Saved entries

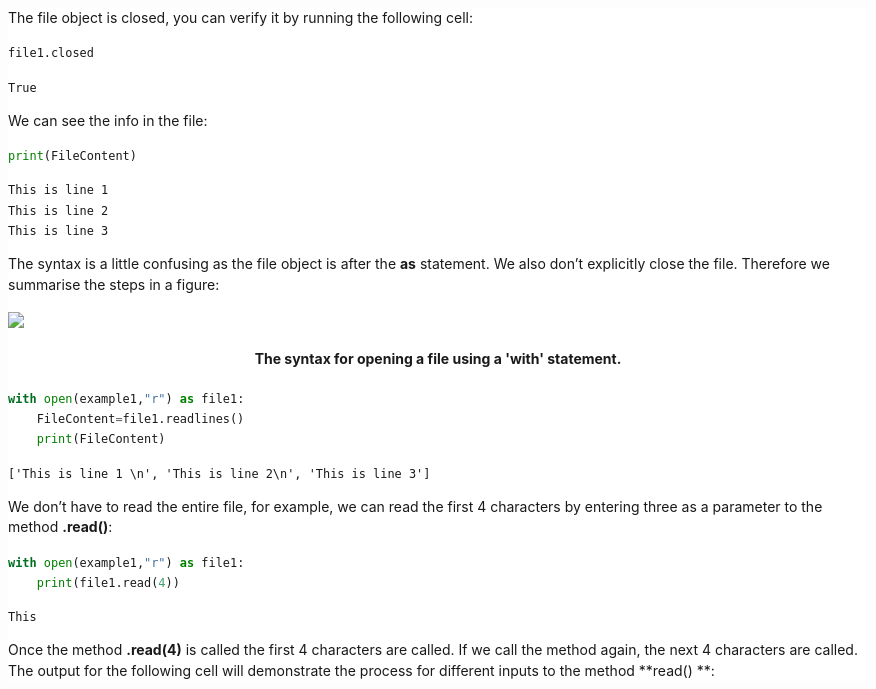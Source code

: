 
The file object is closed, you can verify it by running the following cell:  


```python
file1.closed
```




    True



 We can see the info in the file:


```python
print(FileContent)
```

    This is line 1 
    This is line 2
    This is line 3


The syntax is a little confusing as the file object is after the **as** statement. We also don’t explicitly close the file. Therefore we summarise the steps in a figure:

 <a ><img src = "https://ibm.box.com/shared/static/ywul1ji1ld82xwz60ljxvbg6fs2vrunm.png" width = 500, align = "center"></a>
  <h4 align=center>  
    The syntax for opening a file using a 'with' statement.

  </h4> 


```python
with open(example1,"r") as file1:
    FileContent=file1.readlines()
    print(FileContent)
```

    ['This is line 1 \n', 'This is line 2\n', 'This is line 3']


We don’t have to read the entire file, for example, we can read the first 4 characters by entering three as a parameter to the method **.read()**:



```python
with open(example1,"r") as file1:
    print(file1.read(4))
```

    This


Once the method **.read(4)** is called the first 4 characters are called.  If we call the method again, the next 4 characters are called. The output for the following cell will demonstrate the process for different inputs to the method **read() **:



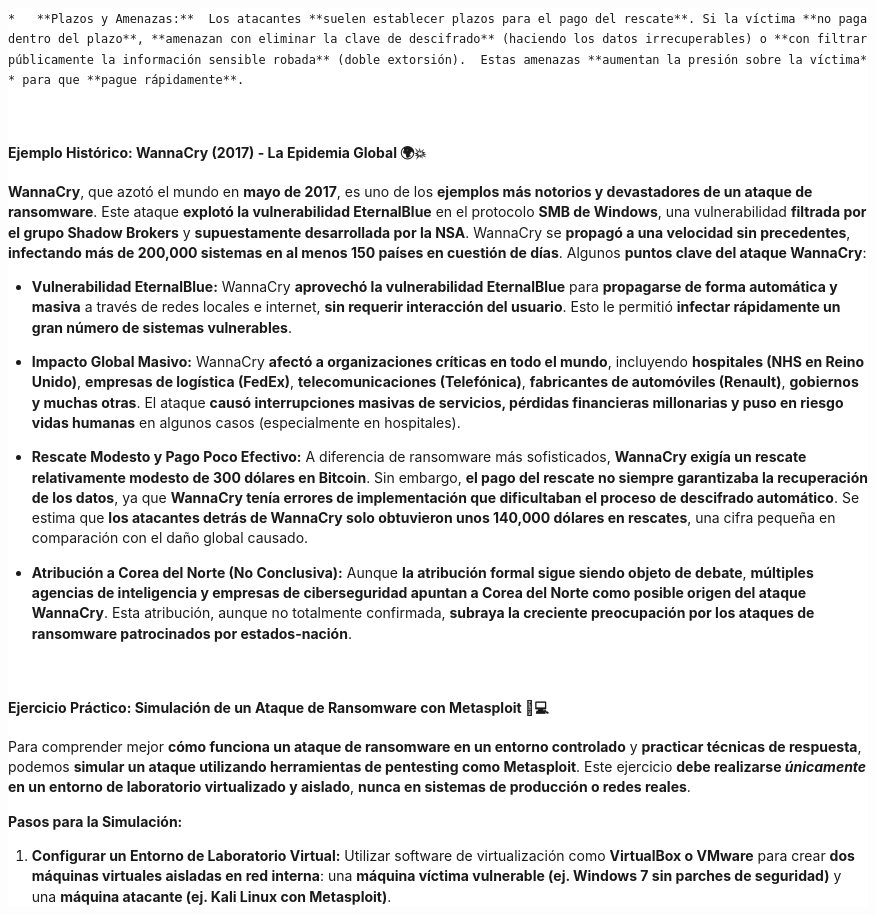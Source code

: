     *   **Plazos y Amenazas:**  Los atacantes **suelen establecer plazos para el pago del rescate**. Si la víctima **no paga dentro del plazo**, **amenazan con eliminar la clave de descifrado** (haciendo los datos irrecuperables) o **con filtrar públicamente la información sensible robada** (doble extorsión).  Estas amenazas **aumentan la presión sobre la víctima** para que **pague rápidamente**.

<br>

#### Ejemplo Histórico: WannaCry (2017) - La Epidemia Global 🌍💥

**WannaCry**, que azotó el mundo en **mayo de 2017**, es uno de los **ejemplos más notorios y devastadores de un ataque de ransomware**.  Este ataque **explotó la vulnerabilidad EternalBlue** en el protocolo **SMB de Windows**, una vulnerabilidad **filtrada por el grupo Shadow Brokers** y **supuestamente desarrollada por la NSA**.  WannaCry se **propagó a una velocidad sin precedentes**, **infectando más de 200,000 sistemas en al menos 150 países en cuestión de días**.  Algunos **puntos clave del ataque WannaCry**:

*   **Vulnerabilidad EternalBlue:** WannaCry **aprovechó la vulnerabilidad EternalBlue** para **propagarse de forma automática y masiva** a través de redes locales e internet, **sin requerir interacción del usuario**.  Esto le permitió **infectar rápidamente un gran número de sistemas vulnerables**.

*   **Impacto Global Masivo:**  WannaCry **afectó a organizaciones críticas en todo el mundo**, incluyendo **hospitales (NHS en Reino Unido)**, **empresas de logística (FedEx)**, **telecomunicaciones (Telefónica)**, **fabricantes de automóviles (Renault)**, **gobiernos y muchas otras**.  El ataque **causó interrupciones masivas de servicios, pérdidas financieras millonarias y puso en riesgo vidas humanas** en algunos casos (especialmente en hospitales).

*   **Rescate Modesto y Pago Poco Efectivo:**  A diferencia de ransomware más sofisticados, **WannaCry exigía un rescate relativamente modesto de 300 dólares en Bitcoin**.  Sin embargo, **el pago del rescate no siempre garantizaba la recuperación de los datos**, ya que **WannaCry tenía errores de implementación que dificultaban el proceso de descifrado automático**.  Se estima que **los atacantes detrás de WannaCry solo obtuvieron unos 140,000 dólares en rescates**, una cifra pequeña en comparación con el daño global causado.

*   **Atribución a Corea del Norte (No Conclusiva):**  Aunque **la atribución formal sigue siendo objeto de debate**, **múltiples agencias de inteligencia y empresas de ciberseguridad apuntan a Corea del Norte como posible origen del ataque WannaCry**.  Esta atribución, aunque no totalmente confirmada, **subraya la creciente preocupación por los ataques de ransomware patrocinados por estados-nación**.

<br>

#### Ejercicio Práctico: Simulación de un Ataque de Ransomware con Metasploit 🧪💻

Para comprender mejor **cómo funciona un ataque de ransomware en un entorno controlado** y **practicar técnicas de respuesta**, podemos **simular un ataque utilizando herramientas de pentesting como Metasploit**.  Este ejercicio **debe realizarse *únicamente* en un entorno de laboratorio virtualizado y aislado**, **nunca en sistemas de producción o redes reales**.

**Pasos para la Simulación:**

1.  **Configurar un Entorno de Laboratorio Virtual:** Utilizar software de virtualización como **VirtualBox o VMware** para crear **dos máquinas virtuales aisladas en red interna**: una **máquina víctima vulnerable (ej. Windows 7 sin parches de seguridad)** y una **máquina atacante (ej. Kali Linux con Metasploit)**.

What is being asked
Your answer should consist of the lines from the line with "que **pague rápidamente**." to the line with "(especialmente en hospitales)." above, repeated exactly, both ends included.

Result
:     *   **Plazos y Amenazas:**  Los atacantes **suelen establecer plazos para el pago del rescate**. Si la víctima **no paga dentro del plazo**, **amenazan con eliminar la clave de descifrado** (haciendo los datos irrecuperables) o **con filtrar públicamente la información sensible robada** (doble extorsión).  Estas amenazas **aumentan la presión sobre la víctima** para que **pague rápidamente**.

<br>

#### Ejemplo Histórico: WannaCry (2017) - La Epidemia Global 🌍💥

**WannaCry**, que azotó el mundo en **mayo de 2017**, es uno de los **ejemplos más notorios y devastadores de un ataque de ransomware**.  Este ataque **explotó la vulnerabilidad EternalBlue** en el protocolo **SMB de Windows**, una vulnerabilidad **filtrada por el grupo Shadow Brokers** y **supuestamente desarrollada por la NSA**.  WannaCry se **propagó a una velocidad sin precedentes**, **infectando más de 200,000 sistemas en al menos 150 países en cuestión de días**.  Algunos **puntos clave del ataque WannaCry**:

*   **Vulnerabilidad EternalBlue:** WannaCry **aprovechó la vulnerabilidad EternalBlue** para **propagarse de forma automática y masiva** a través de redes locales e internet, **sin requerir interacción del usuario**.  Esto le permitió **infectar rápidamente un gran número de sistemas vulnerables**.

*   **Impacto Global Masivo:**  WannaCry **afectó a organizaciones críticas en todo el mundo**, incluyendo **hospitales (NHS en Reino Unido)**, **empresas de logística (FedEx)**, **telecomunicaciones (Telefónica)**, **fabricantes de automóviles (Renault)**, **gobiernos y muchas otras**.  El ataque **causó interrupciones masivas de servicios, pérdidas financieras millonarias y puso en riesgo vidas humanas** en algunos casos (especialmente en hospitales).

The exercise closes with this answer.